Sin embargo, la politización de la Justicia y el riesgo de perder independencia no son consecuencias inevitables de la designación política. En Italia, el Consiglio Superiore della Magistratura -equivalente al CGPJ español- está presidido, nada menos, que por el presidente de la República. Y ocho de sus veinticuatro componentes son elegidos por el Parlamento, claramente, según las mayorías de partido; en Alemania, la mitad de los magistrados de la Corte Federal son nombrados por el Bundestag y la otra mitad por el Bundesrat, es decir, la totalidad de los magistrados son elegidos por acuerdos políticos en ambas Cámaras. Y, además, se ha establecido la práctica de asignar determinados puestos en cada Sala a determinados partidos de modo que, al cesar un magistrado en su cargo, el partido respectivo propone a un sucesor; en Suecia, los dieciocho magistrados del Tribunal Supremo son elegidos, precisamente, por el Gobierno. Se insiste: por el Gobierno; en Francia, a la totalidad de los magistrados del Consejo Constitucional los nombra el presidente de la República y el presidente de la Asamblea Nacional; en Suiza, todos los magistrados del Tribunal Supremo son nombrados por el Parlamento y es frecuente -y no controvertido, sin embargo- que los elegidos mantengan fuertes vínculos explícitos con los partidos políticos. Más allá de Europa, el presidente de los Estados Unidos nombra a los miembros del Tribunal Supremo. Los ejemplos podrían ser muchos más.
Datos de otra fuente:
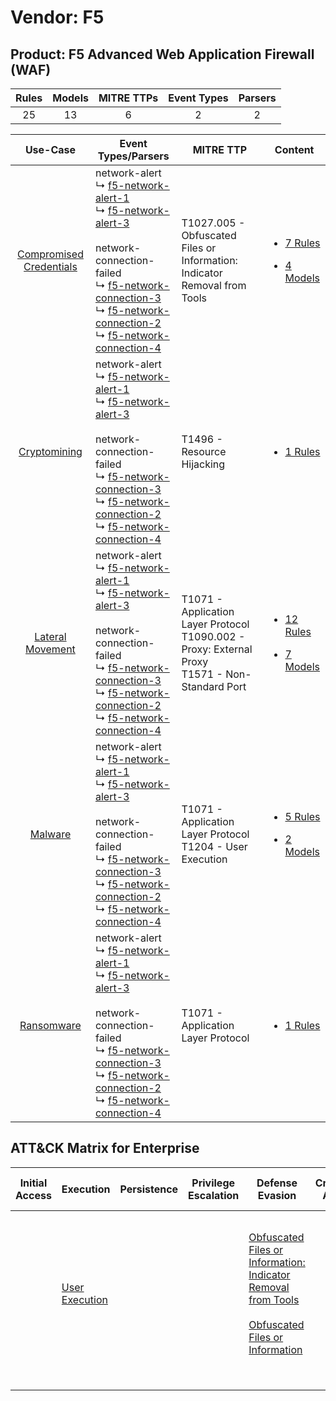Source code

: Vendor: F5
==========
Product: F5 Advanced Web Application Firewall (WAF)
---------------------------------------------------
| Rules | Models | MITRE TTPs | Event Types | Parsers |
|:-----:|:------:|:----------:|:-----------:|:-------:|
|  25   |   13   |     6      |      2      |    2    |

|                                  Use-Case                                  | Event Types/Parsers                                                                                                                                                                                                                                                                                                                                                                                                                                        | MITRE TTP                                                                                                | Content                                                                                                                                          |
|:--------------------------------------------------------------------------:| ---------------------------------------------------------------------------------------------------------------------------------------------------------------------------------------------------------------------------------------------------------------------------------------------------------------------------------------------------------------------------------------------------------------------------------------------------------- | -------------------------------------------------------------------------------------------------------- | ------------------------------------------------------------------------------------------------------------------------------------------------ |
| [Compromised Credentials](../../../UseCases/uc_compromised_credentials.md) |  network-alert<br> ↳ [f5-network-alert-1](Parsers/parserContent_f5-network-alert-1.md)<br> ↳ [f5-network-alert-3](Parsers/parserContent_f5-network-alert-3.md)<br><br> network-connection-failed<br> ↳ [f5-network-connection-3](Parsers/parserContent_f5-network-connection-3.md)<br> ↳ [f5-network-connection-2](Parsers/parserContent_f5-network-connection-2.md)<br> ↳ [f5-network-connection-4](Parsers/parserContent_f5-network-connection-4.md)<br> | T1027.005 - Obfuscated Files or Information: Indicator Removal from Tools<br>                            | [<ul><li>7 Rules</li></ul><ul><li>4 Models</li></ul>](Rules_Models/r_m_f5_f5_advanced_web_application_firewall_(waf)_Compromised_Credentials.md) |
|            [Cryptomining](../../../UseCases/uc_cryptomining.md)            |  network-alert<br> ↳ [f5-network-alert-1](Parsers/parserContent_f5-network-alert-1.md)<br> ↳ [f5-network-alert-3](Parsers/parserContent_f5-network-alert-3.md)<br><br> network-connection-failed<br> ↳ [f5-network-connection-3](Parsers/parserContent_f5-network-connection-3.md)<br> ↳ [f5-network-connection-2](Parsers/parserContent_f5-network-connection-2.md)<br> ↳ [f5-network-connection-4](Parsers/parserContent_f5-network-connection-4.md)<br> | T1496 - Resource Hijacking<br>                                                                           | [<ul><li>1 Rules</li></ul>](Rules_Models/r_m_f5_f5_advanced_web_application_firewall_(waf)_Cryptomining.md)                                      |
|        [Lateral Movement](../../../UseCases/uc_lateral_movement.md)        |  network-alert<br> ↳ [f5-network-alert-1](Parsers/parserContent_f5-network-alert-1.md)<br> ↳ [f5-network-alert-3](Parsers/parserContent_f5-network-alert-3.md)<br><br> network-connection-failed<br> ↳ [f5-network-connection-3](Parsers/parserContent_f5-network-connection-3.md)<br> ↳ [f5-network-connection-2](Parsers/parserContent_f5-network-connection-2.md)<br> ↳ [f5-network-connection-4](Parsers/parserContent_f5-network-connection-4.md)<br> | T1071 - Application Layer Protocol<br>T1090.002 - Proxy: External Proxy<br>T1571 - Non-Standard Port<br> | [<ul><li>12 Rules</li></ul><ul><li>7 Models</li></ul>](Rules_Models/r_m_f5_f5_advanced_web_application_firewall_(waf)_Lateral_Movement.md)       |
|                 [Malware](../../../UseCases/uc_malware.md)                 |  network-alert<br> ↳ [f5-network-alert-1](Parsers/parserContent_f5-network-alert-1.md)<br> ↳ [f5-network-alert-3](Parsers/parserContent_f5-network-alert-3.md)<br><br> network-connection-failed<br> ↳ [f5-network-connection-3](Parsers/parserContent_f5-network-connection-3.md)<br> ↳ [f5-network-connection-2](Parsers/parserContent_f5-network-connection-2.md)<br> ↳ [f5-network-connection-4](Parsers/parserContent_f5-network-connection-4.md)<br> | T1071 - Application Layer Protocol<br>T1204 - User Execution<br>                                         | [<ul><li>5 Rules</li></ul><ul><li>2 Models</li></ul>](Rules_Models/r_m_f5_f5_advanced_web_application_firewall_(waf)_Malware.md)                 |
|              [Ransomware](../../../UseCases/uc_ransomware.md)              |  network-alert<br> ↳ [f5-network-alert-1](Parsers/parserContent_f5-network-alert-1.md)<br> ↳ [f5-network-alert-3](Parsers/parserContent_f5-network-alert-3.md)<br><br> network-connection-failed<br> ↳ [f5-network-connection-3](Parsers/parserContent_f5-network-connection-3.md)<br> ↳ [f5-network-connection-2](Parsers/parserContent_f5-network-connection-2.md)<br> ↳ [f5-network-connection-4](Parsers/parserContent_f5-network-connection-4.md)<br> | T1071 - Application Layer Protocol<br>                                                                   | [<ul><li>1 Rules</li></ul>](Rules_Models/r_m_f5_f5_advanced_web_application_firewall_(waf)_Ransomware.md)                                        |

ATT&CK Matrix for Enterprise
----------------------------
| Initial Access | Execution                                                           | Persistence | Privilege Escalation | Defense Evasion                                                                                                                                                                                            | Credential Access | Discovery | Lateral Movement | Collection | Command and Control                                                                                                                                                                                                                                                                           | Exfiltration | Impact                                                                  |
| -------------- | ------------------------------------------------------------------- | ----------- | -------------------- | ---------------------------------------------------------------------------------------------------------------------------------------------------------------------------------------------------------- | ----------------- | --------- | ---------------- | ---------- | --------------------------------------------------------------------------------------------------------------------------------------------------------------------------------------------------------------------------------------------------------------------------------------------- | ------------ | ----------------------------------------------------------------------- |
|                | [User Execution](https://attack.mitre.org/techniques/T1204)<br><br> |             |                      | [Obfuscated Files or Information: Indicator Removal from Tools](https://attack.mitre.org/techniques/T1027/005)<br><br>[Obfuscated Files or Information](https://attack.mitre.org/techniques/T1027)<br><br> |                   |           |                  |            | [Non-Standard Port](https://attack.mitre.org/techniques/T1571)<br><br>[Proxy: External Proxy](https://attack.mitre.org/techniques/T1090/002)<br><br>[Application Layer Protocol](https://attack.mitre.org/techniques/T1071)<br><br>[Proxy](https://attack.mitre.org/techniques/T1090)<br><br> |              | [Resource Hijacking](https://attack.mitre.org/techniques/T1496)<br><br> |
Como se ve, hay muchos países democráticos donde el poder político nombra a los altos cargos judiciales y sin embargo no puede afirmarse de ellos que el Poder Judicial no sea independiente o que esté politizado. En realidad, el principio de separación de poderes no responde ya, en ninguna latitud de nuestro entorno, a la forzada y artificial impermeabilidad con la que Montesquieu lo planteó en su momento. Cuando Montesquieu escribe que el juez solo es "la boca que pronuncia las palabras de la Ley", lo convierte en un mero instrumento auxiliar, y tal concepción de la actividad judicial es hoy insostenible. Más bien puede pensarse que, con esa expresión, Montesquieu revelaba que confiaba ciegamente en la Ley y desconfiaba excesivamente del juez. Ambas actitudes son exageradas y también actualmente insostenibles. Naturalmente, la separación de poderes no exige ni pretende la absoluta distancia superlativa entre los mismos, la ausencia de todo contacto. De hecho -y de Derecho- los tres poderes no pueden desconocerse, negarse la palabra, estar recluidos consigo mismos ni dejar de relacionarse entre ellos.
La independencia judicial no se cuestiona -no debería cuestionarse- por el hecho de que los políticos nombren a los jueces, incluso si el nivel de penetración política o de contacto es muy elevado, como ocurre en otros países democráticos, donde, a pesar de ello, la independencia judicial no se cuestiona. En realidad, el Poder Judicial puede relacionarse con el poder político precisamente en términos de poder, precisamente en términos de igualdad porque cuenta, en sí mismo, constitucionalmente, con el mandato de estar solo sometido a la Ley y al Derecho. Cuenta, por tanto, con la eficaz capacidad de reacción judicial a la concreta acción política de interferencia interesada o espuria, en la medida en que es, esencialmente, un contrapoder o un poder para el equilibrio: un poder para la Justicia.
Digámoslo finalmente: lo que importa no es quién nombra a quién, sino a quién se nombra. Porque esas personas nombradas tienen la responsabilidad y la obligación de ser independientes, les nombre quien les nombre. Lo que falla no es el sistema de nombramiento, o no es lo único que falla. El problema está en si los políticos nombran personas con criterio propio o con criterio condicionado.